---- SOURCE DATA
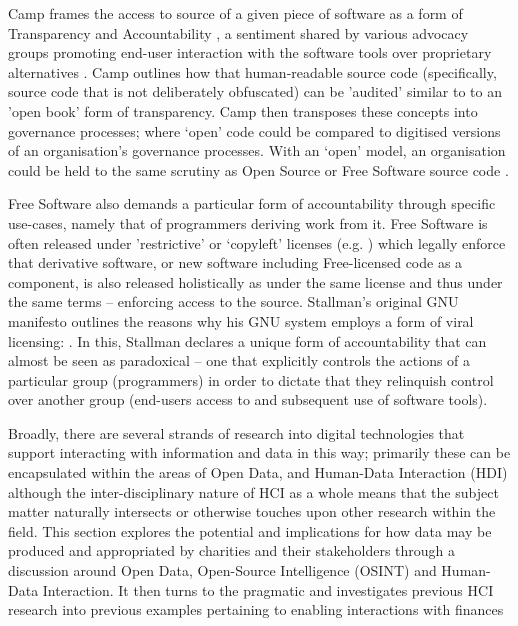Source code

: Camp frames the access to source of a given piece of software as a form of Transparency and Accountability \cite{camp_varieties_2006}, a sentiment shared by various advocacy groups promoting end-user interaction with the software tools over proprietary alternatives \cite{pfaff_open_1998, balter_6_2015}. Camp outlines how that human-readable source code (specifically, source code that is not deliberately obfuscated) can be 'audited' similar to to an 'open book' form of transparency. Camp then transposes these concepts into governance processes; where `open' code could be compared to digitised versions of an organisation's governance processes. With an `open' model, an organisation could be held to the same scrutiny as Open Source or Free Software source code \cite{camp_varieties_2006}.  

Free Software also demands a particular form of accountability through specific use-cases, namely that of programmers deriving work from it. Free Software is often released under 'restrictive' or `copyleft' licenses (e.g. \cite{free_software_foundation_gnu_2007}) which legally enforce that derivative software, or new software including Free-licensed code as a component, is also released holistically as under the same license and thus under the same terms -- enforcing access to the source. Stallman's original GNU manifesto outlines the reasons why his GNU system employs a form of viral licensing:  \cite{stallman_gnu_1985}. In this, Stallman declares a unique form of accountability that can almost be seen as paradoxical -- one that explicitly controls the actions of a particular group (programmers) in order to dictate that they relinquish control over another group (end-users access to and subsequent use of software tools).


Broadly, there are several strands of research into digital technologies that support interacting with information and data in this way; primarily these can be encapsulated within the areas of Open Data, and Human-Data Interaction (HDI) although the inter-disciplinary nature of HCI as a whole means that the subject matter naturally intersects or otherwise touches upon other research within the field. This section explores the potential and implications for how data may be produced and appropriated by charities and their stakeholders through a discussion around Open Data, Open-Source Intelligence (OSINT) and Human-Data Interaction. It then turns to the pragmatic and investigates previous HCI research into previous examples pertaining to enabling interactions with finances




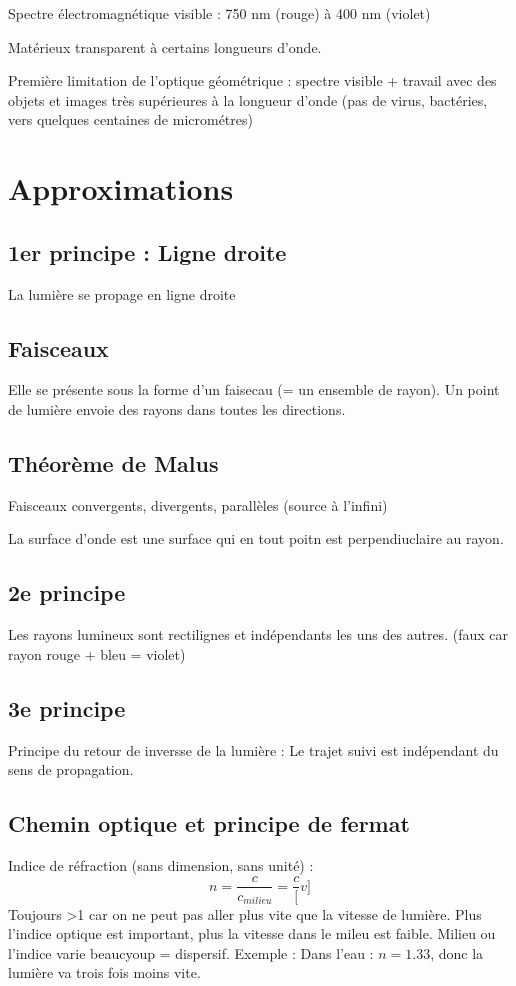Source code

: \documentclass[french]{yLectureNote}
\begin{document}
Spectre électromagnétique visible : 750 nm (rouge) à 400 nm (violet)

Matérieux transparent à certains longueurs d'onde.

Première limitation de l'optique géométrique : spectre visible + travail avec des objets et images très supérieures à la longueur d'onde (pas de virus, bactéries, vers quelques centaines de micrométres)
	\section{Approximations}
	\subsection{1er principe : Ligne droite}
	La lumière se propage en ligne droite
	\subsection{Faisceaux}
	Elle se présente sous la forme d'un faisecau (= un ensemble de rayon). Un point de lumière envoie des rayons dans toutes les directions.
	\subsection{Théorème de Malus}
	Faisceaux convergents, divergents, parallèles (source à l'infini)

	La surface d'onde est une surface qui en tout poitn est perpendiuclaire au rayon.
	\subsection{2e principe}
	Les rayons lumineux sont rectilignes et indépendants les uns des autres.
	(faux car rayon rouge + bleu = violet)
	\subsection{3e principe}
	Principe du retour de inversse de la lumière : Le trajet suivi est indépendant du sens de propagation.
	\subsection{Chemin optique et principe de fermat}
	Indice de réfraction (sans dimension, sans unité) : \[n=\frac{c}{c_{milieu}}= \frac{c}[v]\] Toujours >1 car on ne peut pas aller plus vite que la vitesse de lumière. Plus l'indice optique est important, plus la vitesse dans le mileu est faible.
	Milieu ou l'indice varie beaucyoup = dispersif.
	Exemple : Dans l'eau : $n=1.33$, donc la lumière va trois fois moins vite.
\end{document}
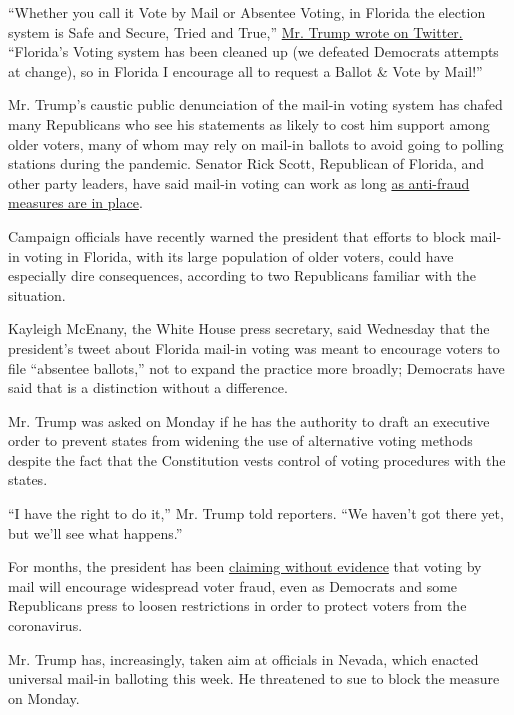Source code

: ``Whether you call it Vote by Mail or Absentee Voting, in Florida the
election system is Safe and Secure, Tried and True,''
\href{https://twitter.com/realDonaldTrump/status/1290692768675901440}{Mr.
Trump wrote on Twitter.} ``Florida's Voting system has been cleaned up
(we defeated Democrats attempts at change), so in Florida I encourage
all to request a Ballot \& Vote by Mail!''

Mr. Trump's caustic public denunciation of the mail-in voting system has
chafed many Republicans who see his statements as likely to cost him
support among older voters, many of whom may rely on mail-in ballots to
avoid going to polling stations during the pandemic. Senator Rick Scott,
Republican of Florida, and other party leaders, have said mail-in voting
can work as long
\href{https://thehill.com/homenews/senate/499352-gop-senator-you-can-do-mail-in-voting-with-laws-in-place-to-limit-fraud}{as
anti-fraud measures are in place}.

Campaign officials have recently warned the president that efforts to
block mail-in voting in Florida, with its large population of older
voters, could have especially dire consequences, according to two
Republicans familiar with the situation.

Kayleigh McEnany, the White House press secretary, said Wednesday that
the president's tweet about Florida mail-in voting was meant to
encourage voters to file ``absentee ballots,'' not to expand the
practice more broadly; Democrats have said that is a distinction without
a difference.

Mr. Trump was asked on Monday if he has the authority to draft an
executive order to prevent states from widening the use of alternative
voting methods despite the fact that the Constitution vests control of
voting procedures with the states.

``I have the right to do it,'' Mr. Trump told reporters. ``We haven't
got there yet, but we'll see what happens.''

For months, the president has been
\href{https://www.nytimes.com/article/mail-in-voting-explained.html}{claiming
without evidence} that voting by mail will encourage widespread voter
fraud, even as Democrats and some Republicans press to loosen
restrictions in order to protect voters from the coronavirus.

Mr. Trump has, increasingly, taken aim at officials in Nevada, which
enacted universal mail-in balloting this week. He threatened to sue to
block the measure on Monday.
--------
» ASSIGNED TASK
Retype the records above, but only those lines that fall between the line containing "all to request a Ballot \& Vote by Mail!''" and the line containing "can work as long", with both of those lines included, exactly as written.

» EXERCISE RESULT
all to request a Ballot \& Vote by Mail!''

Mr. Trump's caustic public denunciation of the mail-in voting system has
chafed many Republicans who see his statements as likely to cost him
support among older voters, many of whom may rely on mail-in ballots to
avoid going to polling stations during the pandemic. Senator Rick Scott,
Republican of Florida, and other party leaders, have said mail-in voting
can work as long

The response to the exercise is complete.